= Work instruction =
Say how many lines in the entries hold the word "wurden", and reply with that number only.

= Given entries =
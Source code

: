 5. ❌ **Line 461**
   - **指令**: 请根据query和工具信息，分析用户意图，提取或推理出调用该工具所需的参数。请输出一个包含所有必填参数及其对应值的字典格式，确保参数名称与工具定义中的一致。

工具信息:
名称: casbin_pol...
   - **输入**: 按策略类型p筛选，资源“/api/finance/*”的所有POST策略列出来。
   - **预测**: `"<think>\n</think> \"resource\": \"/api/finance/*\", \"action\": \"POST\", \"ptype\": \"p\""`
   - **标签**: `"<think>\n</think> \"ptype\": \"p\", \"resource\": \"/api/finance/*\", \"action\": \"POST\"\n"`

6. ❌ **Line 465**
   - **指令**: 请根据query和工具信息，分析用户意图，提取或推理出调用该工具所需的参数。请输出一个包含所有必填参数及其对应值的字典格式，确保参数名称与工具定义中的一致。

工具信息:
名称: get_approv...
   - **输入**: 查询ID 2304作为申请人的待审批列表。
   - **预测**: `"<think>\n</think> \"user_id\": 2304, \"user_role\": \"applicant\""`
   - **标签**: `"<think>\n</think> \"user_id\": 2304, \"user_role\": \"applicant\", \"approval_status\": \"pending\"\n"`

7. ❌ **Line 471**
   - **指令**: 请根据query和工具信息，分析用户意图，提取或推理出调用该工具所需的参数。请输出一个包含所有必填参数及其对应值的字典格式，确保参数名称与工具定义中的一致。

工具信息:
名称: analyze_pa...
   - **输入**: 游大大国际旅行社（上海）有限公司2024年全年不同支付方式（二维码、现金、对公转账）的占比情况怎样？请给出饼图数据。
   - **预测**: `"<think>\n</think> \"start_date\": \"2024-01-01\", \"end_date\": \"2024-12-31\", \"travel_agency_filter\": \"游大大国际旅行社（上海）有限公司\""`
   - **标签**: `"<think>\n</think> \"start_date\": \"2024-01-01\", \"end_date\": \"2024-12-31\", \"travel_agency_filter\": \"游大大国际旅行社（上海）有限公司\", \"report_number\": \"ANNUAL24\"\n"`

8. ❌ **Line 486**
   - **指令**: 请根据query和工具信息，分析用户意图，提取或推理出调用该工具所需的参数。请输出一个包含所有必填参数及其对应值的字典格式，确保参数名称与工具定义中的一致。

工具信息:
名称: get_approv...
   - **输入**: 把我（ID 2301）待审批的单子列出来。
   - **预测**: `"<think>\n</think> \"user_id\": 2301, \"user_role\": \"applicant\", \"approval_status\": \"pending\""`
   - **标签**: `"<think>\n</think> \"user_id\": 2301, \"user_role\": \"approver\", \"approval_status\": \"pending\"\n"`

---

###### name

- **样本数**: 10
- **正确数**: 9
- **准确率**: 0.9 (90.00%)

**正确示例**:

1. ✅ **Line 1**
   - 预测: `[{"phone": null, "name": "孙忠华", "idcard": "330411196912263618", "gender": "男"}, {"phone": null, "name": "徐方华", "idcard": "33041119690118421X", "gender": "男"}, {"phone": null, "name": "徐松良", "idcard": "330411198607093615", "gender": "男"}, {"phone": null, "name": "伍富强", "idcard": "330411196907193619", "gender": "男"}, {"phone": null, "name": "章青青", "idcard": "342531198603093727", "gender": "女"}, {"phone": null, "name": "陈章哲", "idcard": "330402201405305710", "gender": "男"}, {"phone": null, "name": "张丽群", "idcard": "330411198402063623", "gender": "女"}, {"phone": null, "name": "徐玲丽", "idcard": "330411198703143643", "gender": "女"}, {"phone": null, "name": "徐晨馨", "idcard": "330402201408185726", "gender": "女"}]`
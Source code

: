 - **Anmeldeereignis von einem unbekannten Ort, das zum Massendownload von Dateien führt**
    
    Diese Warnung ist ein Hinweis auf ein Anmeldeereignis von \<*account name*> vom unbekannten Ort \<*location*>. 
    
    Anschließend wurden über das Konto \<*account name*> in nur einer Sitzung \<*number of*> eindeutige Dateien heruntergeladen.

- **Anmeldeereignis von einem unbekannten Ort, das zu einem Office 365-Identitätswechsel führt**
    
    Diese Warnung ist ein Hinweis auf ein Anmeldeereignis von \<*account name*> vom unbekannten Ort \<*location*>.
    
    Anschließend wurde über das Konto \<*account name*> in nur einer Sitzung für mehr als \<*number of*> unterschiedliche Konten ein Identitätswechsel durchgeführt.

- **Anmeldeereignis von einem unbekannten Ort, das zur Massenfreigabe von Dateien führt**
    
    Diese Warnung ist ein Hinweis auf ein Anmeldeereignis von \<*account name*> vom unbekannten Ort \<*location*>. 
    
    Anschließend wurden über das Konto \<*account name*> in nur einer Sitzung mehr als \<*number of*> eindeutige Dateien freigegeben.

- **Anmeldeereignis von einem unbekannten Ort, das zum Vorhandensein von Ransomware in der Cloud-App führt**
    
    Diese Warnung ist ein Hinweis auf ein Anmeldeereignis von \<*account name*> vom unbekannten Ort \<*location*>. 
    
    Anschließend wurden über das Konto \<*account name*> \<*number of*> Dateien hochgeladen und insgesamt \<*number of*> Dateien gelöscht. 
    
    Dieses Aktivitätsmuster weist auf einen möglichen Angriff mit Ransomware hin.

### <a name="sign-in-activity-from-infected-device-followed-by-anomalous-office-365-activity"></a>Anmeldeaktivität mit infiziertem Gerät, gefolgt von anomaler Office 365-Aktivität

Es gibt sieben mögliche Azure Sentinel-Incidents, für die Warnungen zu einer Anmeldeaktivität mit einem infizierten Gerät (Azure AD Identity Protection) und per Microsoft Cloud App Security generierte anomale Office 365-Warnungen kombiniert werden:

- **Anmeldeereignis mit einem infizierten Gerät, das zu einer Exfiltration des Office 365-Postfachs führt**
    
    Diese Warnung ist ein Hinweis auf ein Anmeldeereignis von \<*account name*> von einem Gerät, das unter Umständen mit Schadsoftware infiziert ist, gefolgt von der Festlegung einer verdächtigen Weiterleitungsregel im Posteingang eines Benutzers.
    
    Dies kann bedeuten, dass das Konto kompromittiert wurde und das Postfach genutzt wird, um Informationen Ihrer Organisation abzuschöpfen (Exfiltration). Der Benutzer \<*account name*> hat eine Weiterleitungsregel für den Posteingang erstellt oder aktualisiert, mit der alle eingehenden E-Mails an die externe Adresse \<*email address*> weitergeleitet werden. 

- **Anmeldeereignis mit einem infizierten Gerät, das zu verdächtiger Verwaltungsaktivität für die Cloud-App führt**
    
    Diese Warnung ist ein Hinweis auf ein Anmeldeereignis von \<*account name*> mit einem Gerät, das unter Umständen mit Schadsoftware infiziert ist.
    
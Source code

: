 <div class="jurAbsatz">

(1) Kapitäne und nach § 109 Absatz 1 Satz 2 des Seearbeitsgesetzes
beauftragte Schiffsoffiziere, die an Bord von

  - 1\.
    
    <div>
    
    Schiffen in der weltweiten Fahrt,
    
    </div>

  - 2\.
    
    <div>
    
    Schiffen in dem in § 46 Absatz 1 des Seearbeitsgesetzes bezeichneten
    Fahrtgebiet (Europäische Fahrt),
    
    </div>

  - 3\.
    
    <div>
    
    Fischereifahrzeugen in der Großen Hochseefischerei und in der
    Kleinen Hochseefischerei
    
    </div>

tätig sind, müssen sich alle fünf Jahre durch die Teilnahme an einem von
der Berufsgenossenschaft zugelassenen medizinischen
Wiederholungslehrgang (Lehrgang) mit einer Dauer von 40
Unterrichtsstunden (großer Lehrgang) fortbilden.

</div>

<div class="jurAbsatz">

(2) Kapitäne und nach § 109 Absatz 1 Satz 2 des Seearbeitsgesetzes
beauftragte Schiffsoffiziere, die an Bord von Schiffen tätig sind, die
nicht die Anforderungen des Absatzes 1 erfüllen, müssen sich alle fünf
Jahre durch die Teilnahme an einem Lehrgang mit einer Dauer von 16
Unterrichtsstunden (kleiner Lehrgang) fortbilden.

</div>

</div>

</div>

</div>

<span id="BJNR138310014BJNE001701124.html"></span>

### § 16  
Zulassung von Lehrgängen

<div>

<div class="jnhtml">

= Task output =
3